| EXERCISE INSTRUCTIONS |
Print each entry precisely; exclude the pictures.

| INPUT MATERIAL |
══════════════════════════════
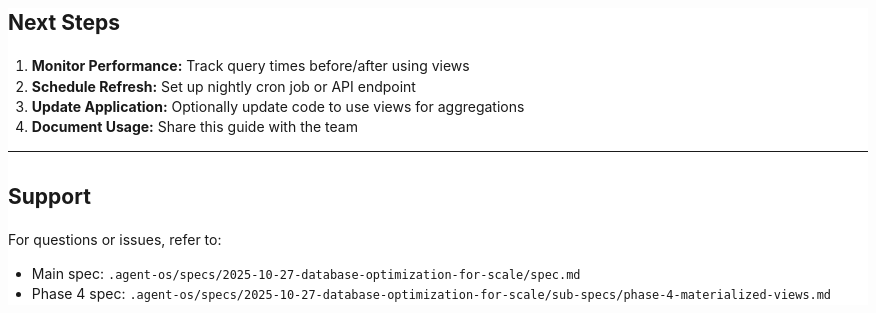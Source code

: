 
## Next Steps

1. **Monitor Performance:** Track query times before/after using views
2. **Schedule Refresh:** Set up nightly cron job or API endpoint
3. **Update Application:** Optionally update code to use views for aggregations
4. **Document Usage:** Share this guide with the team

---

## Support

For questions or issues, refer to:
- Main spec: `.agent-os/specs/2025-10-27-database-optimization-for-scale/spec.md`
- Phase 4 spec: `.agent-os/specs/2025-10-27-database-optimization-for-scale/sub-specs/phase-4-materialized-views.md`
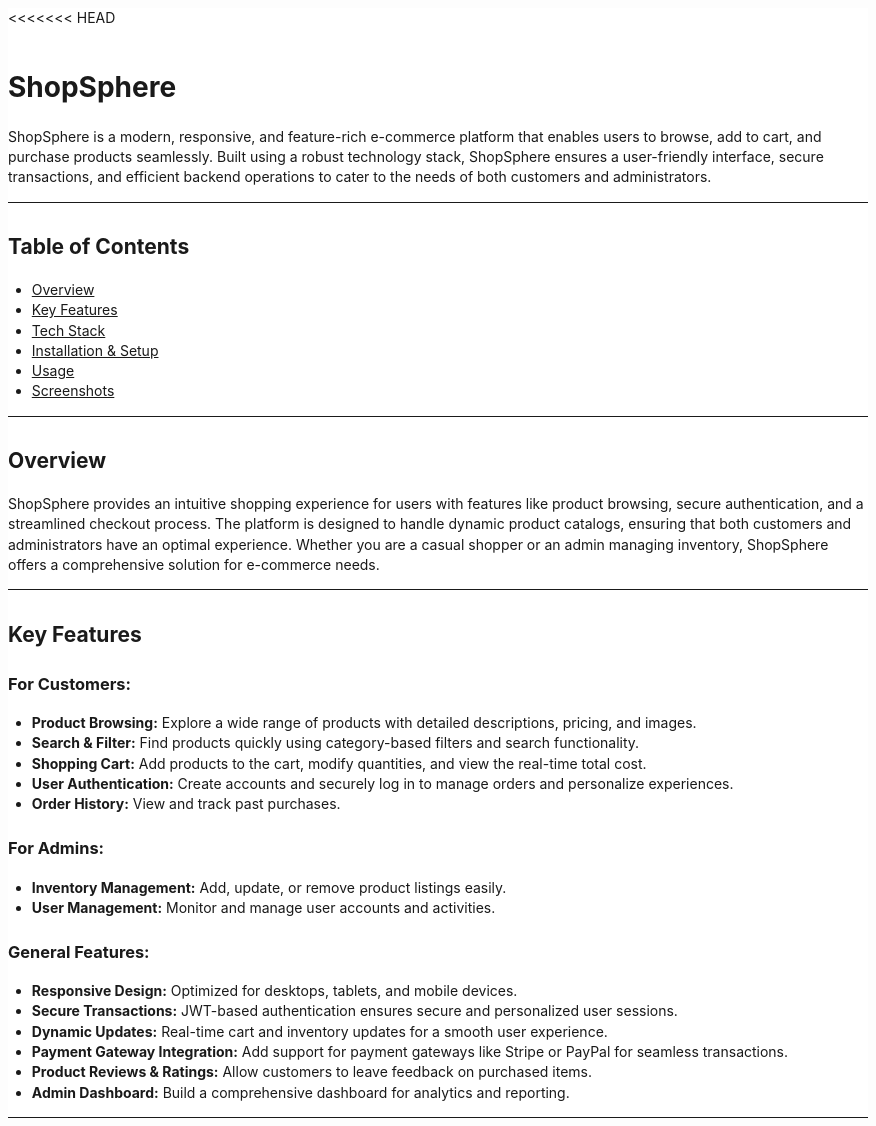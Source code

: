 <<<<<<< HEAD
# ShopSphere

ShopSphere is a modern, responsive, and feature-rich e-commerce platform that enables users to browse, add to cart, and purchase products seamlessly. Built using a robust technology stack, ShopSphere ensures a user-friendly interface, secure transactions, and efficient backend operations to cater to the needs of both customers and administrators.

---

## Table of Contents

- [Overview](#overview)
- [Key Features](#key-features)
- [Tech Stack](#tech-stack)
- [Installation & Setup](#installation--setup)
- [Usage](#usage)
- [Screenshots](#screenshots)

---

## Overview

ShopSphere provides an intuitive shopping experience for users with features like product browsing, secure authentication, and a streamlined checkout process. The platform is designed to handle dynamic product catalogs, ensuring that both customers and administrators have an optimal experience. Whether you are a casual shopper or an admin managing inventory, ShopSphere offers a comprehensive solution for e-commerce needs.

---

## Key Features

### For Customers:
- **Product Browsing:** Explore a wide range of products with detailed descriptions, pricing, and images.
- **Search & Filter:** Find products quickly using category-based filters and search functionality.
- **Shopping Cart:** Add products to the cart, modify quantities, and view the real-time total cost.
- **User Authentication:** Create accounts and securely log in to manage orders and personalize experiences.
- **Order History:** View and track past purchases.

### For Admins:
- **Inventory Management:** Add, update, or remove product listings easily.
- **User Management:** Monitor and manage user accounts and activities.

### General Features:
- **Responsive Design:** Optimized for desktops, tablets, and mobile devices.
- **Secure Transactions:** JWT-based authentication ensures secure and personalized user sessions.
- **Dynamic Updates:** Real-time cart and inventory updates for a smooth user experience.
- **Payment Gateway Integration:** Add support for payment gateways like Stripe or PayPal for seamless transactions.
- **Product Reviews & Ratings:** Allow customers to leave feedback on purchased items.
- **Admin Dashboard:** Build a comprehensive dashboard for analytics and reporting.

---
══════════════════════════════
| REPLY TO THE TASK |
Source code

: 
## Next Steps

1. **Monitor Performance:** Track query times before/after using views
2. **Schedule Refresh:** Set up nightly cron job or API endpoint
3. **Update Application:** Optionally update code to use views for aggregations
4. **Document Usage:** Share this guide with the team

---

## Support

For questions or issues, refer to:
- Main spec: `.agent-os/specs/2025-10-27-database-optimization-for-scale/spec.md`
- Phase 4 spec: `.agent-os/specs/2025-10-27-database-optimization-for-scale/sub-specs/phase-4-materialized-views.md`
Source code

: <<<<<<< HEAD
# ShopSphere

ShopSphere is a modern, responsive, and feature-rich e-commerce platform that enables users to browse, add to cart, and purchase products seamlessly. Built using a robust technology stack, ShopSphere ensures a user-friendly interface, secure transactions, and efficient backend operations to cater to the needs of both customers and administrators.

---

## Table of Contents

- [Overview](#overview)
- [Key Features](#key-features)
- [Tech Stack](#tech-stack)
- [Installation & Setup](#installation--setup)
- [Usage](#usage)
- [Screenshots](#screenshots)

---

## Overview

ShopSphere provides an intuitive shopping experience for users with features like product browsing, secure authentication, and a streamlined checkout process. The platform is designed to handle dynamic product catalogs, ensuring that both customers and administrators have an optimal experience. Whether you are a casual shopper or an admin managing inventory, ShopSphere offers a comprehensive solution for e-commerce needs.

---

## Key Features

### For Customers:
- **Product Browsing:** Explore a wide range of products with detailed descriptions, pricing, and images.
- **Search & Filter:** Find products quickly using category-based filters and search functionality.
- **Shopping Cart:** Add products to the cart, modify quantities, and view the real-time total cost.
- **User Authentication:** Create accounts and securely log in to manage orders and personalize experiences.
- **Order History:** View and track past purchases.

### For Admins:
- **Inventory Management:** Add, update, or remove product listings easily.
- **User Management:** Monitor and manage user accounts and activities.

### General Features:
- **Responsive Design:** Optimized for desktops, tablets, and mobile devices.
- **Secure Transactions:** JWT-based authentication ensures secure and personalized user sessions.
- **Dynamic Updates:** Real-time cart and inventory updates for a smooth user experience.
- **Payment Gateway Integration:** Add support for payment gateways like Stripe or PayPal for seamless transactions.
- **Product Reviews & Ratings:** Allow customers to leave feedback on purchased items.
- **Admin Dashboard:** Build a comprehensive dashboard for analytics and reporting.

---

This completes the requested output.